The 10-year adjusted point estimates of all-cause mortality when patients with pN1 disease were included were 13.8% (95% CI = 8.4%–22.1%) with adjuvant radiotherapy, 27.3% (95% CI = 22.5%–32.9%) with no radiotherapy, and 22.0% (95% CI = 18.3%–26.3%) for early salvage radiotherapy. When patients with pN1 disease were excluded, estimates were 5.1% (95% CI = 2.0%–12.8%) with adjuvant radiotherapy, 25.3% (95% CI = 19.0%–33.3%) with no radiotherapy, and 22.2% (95% CI = 17.6%–27.7%) with early salvage radiotherapy. Among patients without adverse pathology, estimates were 7.8% (95% CI = 4.6%–13.3%) for adjuvant radiotherapy, 8.8% (95% CI = 7.4%–10.5%) for no radiotherapy, and 8.0% (95% CI = 6.8%–9.2%) for early salvage radiotherapy.

The absolute differences in the 10-year adjusted point estimates of all-cause mortality for adjuvant radiotherapy vs early salvage radiotherapy were −8.2% (95% CI = −16.0 to −0.4) when pN1 disease was included and −17.0% (95% CI = −24.0 to −10.1) when pN1 disease was excluded. As noted by the investigators, the 95% confidence intervals for the differences exclude 0 and the size of the differences support the statistical significance of the differences and suggest they are clinically relevant differences.

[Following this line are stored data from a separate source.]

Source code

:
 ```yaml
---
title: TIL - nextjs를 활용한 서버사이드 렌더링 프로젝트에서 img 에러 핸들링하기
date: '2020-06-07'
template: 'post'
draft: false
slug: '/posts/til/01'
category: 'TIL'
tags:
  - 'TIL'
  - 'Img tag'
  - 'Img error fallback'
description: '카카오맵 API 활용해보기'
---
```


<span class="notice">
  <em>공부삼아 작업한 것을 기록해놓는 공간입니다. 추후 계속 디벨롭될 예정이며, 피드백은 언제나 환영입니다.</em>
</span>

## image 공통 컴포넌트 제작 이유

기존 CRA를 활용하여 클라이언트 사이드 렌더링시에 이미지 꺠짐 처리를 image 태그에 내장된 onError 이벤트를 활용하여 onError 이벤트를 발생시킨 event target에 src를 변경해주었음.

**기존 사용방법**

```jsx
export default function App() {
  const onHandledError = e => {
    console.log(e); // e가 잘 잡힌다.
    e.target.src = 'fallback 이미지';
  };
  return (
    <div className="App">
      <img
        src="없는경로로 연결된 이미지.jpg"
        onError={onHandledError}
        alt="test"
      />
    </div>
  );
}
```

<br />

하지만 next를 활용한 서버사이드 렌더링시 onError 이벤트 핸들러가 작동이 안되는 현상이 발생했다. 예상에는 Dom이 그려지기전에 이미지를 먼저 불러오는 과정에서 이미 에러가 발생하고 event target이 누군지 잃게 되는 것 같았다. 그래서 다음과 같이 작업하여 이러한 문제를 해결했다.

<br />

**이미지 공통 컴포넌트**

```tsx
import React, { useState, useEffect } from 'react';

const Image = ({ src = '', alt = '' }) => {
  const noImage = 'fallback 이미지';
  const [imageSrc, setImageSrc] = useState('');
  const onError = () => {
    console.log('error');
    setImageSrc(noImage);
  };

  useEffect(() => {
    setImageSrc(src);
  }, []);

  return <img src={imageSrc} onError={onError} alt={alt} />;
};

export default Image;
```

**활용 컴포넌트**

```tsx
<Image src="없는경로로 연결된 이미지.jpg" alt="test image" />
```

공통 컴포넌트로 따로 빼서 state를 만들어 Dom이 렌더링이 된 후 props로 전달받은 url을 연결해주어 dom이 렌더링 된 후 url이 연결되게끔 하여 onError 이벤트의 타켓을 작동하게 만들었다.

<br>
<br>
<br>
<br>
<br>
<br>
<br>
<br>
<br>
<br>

The investigators concluded: “Adjuvant radiation therapy should be considered in men with pN1 or [prostatectomy] Gleason score 8 to 10 and pT3/4 [prostate cancer] given the possibility that a significant reduction in [all-cause mortality] risk exists.” 

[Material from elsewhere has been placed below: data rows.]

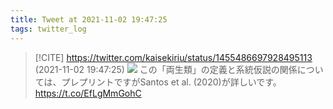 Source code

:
 ```yaml
---
title: Tweet at 2021-11-02 19:47:25
tags: twitter_log
---
```


> [!CITE] https://twitter.com/kaisekiriu/status/1455486697928495113 (2021-11-02 19:47:25)
> ![](https://twitter.com/kaisekiriu/status/1455486697928495113)
> この「両生類」の定義と系統仮説の関係については、プレプリントですがSantos et al. (2020)が詳しいです。
> https://t.co/EfLgMmGohC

DISCLOSURE: Dr. Tilki has received honoraria from Exact Sciences, Ipsen, and Janssen; has served as a consultant or advisor to miR Scientific and Tolero Pharmaceuticals; has received research funding from Janssen; and has been reimbursed for travel, accommodations, or other expenses by Tolero Pharmaceuticals.


1. Tilki D, Chen MH, Wu J, et al: Adjuvant versus early salvage radiation therapy for men at high risk for recurrence following radical prostatectomy for prostate cancer and the risk of death. J Clin Oncol 39:2284-2293, 2021.